═════ Data shown ═════

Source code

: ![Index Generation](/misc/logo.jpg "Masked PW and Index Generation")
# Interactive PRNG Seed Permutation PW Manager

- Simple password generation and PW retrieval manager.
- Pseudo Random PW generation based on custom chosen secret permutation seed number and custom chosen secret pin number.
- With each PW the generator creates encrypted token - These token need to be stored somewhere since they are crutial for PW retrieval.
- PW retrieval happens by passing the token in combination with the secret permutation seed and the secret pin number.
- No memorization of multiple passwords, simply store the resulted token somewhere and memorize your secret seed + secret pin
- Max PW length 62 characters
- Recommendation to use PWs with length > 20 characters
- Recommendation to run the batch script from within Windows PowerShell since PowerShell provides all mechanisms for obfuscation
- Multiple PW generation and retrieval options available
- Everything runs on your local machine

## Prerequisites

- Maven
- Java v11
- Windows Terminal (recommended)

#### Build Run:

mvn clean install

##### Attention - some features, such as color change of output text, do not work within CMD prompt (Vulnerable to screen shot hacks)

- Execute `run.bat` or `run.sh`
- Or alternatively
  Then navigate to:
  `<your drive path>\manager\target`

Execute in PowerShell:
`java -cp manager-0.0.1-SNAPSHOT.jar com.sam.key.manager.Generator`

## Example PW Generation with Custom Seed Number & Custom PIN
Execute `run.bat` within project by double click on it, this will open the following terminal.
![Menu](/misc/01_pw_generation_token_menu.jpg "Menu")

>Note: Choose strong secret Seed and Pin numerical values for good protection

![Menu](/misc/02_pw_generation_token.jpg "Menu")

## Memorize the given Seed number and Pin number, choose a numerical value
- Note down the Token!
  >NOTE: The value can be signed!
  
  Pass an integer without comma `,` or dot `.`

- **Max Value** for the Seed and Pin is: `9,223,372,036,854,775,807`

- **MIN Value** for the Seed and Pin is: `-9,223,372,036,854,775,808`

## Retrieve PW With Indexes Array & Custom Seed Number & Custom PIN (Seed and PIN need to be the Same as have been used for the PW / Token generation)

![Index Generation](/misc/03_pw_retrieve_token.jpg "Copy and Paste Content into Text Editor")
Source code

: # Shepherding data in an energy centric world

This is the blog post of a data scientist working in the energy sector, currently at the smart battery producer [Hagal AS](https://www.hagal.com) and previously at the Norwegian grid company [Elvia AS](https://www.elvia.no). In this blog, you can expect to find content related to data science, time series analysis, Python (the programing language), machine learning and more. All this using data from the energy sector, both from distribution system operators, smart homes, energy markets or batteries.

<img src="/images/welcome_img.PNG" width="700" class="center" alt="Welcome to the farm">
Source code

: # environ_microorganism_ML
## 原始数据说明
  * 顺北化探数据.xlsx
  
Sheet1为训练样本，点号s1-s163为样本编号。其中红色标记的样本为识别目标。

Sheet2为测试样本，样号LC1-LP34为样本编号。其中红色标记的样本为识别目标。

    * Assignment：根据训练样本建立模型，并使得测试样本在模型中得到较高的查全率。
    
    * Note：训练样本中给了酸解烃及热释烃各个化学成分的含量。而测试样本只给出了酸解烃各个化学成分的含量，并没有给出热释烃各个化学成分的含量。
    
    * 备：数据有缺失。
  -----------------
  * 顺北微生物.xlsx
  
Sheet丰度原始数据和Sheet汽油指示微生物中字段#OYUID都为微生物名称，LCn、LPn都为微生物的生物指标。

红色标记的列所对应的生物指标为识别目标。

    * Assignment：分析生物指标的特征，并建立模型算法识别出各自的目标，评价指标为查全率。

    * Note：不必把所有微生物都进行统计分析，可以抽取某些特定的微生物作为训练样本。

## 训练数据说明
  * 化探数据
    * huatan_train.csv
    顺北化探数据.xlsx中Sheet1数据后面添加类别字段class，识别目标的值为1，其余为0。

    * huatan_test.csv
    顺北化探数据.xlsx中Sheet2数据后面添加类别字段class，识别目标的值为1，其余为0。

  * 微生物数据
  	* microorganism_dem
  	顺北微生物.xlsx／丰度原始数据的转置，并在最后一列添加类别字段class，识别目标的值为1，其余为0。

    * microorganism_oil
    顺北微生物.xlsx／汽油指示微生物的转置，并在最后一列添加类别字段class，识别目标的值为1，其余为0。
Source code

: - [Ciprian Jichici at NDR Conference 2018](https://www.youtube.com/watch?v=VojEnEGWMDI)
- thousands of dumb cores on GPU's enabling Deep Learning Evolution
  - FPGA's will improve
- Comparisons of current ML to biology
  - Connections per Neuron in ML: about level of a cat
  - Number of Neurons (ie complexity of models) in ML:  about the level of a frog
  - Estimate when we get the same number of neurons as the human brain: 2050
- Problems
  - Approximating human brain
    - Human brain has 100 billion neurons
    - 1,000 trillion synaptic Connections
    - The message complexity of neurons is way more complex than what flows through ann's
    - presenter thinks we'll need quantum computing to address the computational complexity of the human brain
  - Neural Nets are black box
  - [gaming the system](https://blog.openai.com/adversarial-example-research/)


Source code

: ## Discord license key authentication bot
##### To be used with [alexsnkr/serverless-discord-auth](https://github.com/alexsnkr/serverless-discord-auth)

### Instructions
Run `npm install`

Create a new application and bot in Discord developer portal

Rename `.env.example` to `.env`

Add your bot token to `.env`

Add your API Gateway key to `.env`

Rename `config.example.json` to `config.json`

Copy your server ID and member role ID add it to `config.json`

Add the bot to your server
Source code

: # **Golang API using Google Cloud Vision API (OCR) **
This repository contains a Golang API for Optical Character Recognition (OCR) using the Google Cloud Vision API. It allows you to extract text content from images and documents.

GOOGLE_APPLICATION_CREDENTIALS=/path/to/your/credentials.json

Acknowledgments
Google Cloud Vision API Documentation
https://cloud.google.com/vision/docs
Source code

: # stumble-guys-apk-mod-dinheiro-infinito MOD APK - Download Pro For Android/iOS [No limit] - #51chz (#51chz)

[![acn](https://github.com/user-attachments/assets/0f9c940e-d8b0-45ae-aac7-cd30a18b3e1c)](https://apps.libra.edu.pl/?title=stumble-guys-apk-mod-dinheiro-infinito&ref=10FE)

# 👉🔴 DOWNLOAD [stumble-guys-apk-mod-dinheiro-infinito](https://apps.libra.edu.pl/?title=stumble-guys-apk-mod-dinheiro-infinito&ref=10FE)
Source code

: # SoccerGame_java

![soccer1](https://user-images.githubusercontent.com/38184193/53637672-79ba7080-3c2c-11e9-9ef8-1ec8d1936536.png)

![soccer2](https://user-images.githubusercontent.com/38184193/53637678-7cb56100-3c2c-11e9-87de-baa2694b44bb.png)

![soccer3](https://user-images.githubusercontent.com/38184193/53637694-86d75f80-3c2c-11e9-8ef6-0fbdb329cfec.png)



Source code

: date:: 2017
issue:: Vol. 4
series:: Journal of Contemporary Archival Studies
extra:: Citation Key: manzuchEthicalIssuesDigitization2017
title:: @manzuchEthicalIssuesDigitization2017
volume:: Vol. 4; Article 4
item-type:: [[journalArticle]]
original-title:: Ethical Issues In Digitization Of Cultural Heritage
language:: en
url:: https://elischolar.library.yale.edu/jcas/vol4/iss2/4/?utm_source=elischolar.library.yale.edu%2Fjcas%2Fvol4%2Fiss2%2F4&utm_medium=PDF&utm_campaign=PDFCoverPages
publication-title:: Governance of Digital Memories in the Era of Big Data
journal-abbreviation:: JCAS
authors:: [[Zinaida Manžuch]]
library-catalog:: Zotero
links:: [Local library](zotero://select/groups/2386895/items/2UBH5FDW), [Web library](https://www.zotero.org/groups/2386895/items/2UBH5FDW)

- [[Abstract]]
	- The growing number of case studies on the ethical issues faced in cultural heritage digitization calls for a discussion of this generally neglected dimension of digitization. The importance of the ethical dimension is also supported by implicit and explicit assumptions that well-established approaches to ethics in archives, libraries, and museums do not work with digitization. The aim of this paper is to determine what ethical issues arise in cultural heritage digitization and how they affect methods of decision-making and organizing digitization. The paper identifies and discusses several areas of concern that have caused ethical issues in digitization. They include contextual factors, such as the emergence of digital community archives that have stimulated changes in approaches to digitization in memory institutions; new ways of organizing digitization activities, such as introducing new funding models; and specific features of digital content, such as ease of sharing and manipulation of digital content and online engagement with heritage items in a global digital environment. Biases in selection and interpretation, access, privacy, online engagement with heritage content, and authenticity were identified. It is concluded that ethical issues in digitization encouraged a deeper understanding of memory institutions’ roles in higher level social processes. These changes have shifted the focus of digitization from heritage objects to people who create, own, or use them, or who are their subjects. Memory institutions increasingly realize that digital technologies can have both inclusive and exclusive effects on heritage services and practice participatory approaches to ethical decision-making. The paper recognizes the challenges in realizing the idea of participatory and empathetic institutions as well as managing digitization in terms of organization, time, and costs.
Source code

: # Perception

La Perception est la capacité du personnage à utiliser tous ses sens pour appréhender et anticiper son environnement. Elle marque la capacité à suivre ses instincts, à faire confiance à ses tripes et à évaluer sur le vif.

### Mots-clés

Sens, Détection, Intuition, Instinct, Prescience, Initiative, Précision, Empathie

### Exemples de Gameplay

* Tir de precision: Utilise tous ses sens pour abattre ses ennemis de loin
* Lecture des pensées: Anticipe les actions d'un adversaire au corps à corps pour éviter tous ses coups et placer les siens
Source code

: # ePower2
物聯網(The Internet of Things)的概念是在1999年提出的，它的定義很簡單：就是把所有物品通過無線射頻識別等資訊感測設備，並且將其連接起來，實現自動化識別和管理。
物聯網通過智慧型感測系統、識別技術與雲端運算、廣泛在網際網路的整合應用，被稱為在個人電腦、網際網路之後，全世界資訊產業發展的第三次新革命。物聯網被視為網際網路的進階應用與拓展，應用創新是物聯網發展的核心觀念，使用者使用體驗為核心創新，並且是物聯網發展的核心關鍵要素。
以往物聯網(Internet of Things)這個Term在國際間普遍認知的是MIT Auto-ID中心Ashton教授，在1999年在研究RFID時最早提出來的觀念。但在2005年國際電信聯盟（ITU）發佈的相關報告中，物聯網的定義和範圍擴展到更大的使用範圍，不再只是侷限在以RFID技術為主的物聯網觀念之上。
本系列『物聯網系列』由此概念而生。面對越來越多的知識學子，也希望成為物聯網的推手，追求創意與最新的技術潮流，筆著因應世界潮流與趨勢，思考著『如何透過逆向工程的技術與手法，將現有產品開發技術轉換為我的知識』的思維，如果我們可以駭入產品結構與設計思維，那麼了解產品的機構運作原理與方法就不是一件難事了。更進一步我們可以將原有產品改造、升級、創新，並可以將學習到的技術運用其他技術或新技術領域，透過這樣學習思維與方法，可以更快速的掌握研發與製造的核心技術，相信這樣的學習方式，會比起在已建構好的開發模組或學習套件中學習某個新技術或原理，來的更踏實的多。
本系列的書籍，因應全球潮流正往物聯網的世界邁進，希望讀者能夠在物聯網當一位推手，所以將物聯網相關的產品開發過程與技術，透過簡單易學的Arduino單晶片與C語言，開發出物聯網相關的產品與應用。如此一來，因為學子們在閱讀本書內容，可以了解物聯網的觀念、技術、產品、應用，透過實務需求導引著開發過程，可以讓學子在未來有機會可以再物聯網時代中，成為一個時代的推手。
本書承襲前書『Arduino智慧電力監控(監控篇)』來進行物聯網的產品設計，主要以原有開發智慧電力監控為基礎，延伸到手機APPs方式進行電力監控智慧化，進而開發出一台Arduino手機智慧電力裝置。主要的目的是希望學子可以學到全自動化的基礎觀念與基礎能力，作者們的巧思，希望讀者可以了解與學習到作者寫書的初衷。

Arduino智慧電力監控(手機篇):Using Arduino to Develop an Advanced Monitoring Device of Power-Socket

═════

**Exercise prompt:**
In the records above, the line with "- Comparisons of current ML to biology" marks the start and the line with "- Approximating human brain" marks the end; copy that stretch exactly, both lines included, and nothing else.

**Answer area:**
- Comparisons of current ML to biology
  - Connections per Neuron in ML: about level of a cat
  - Number of Neurons (ie complexity of models) in ML:  about the level of a frog
  - Estimate when we get the same number of neurons as the human brain: 2050
- Problems
  - Approximating human brain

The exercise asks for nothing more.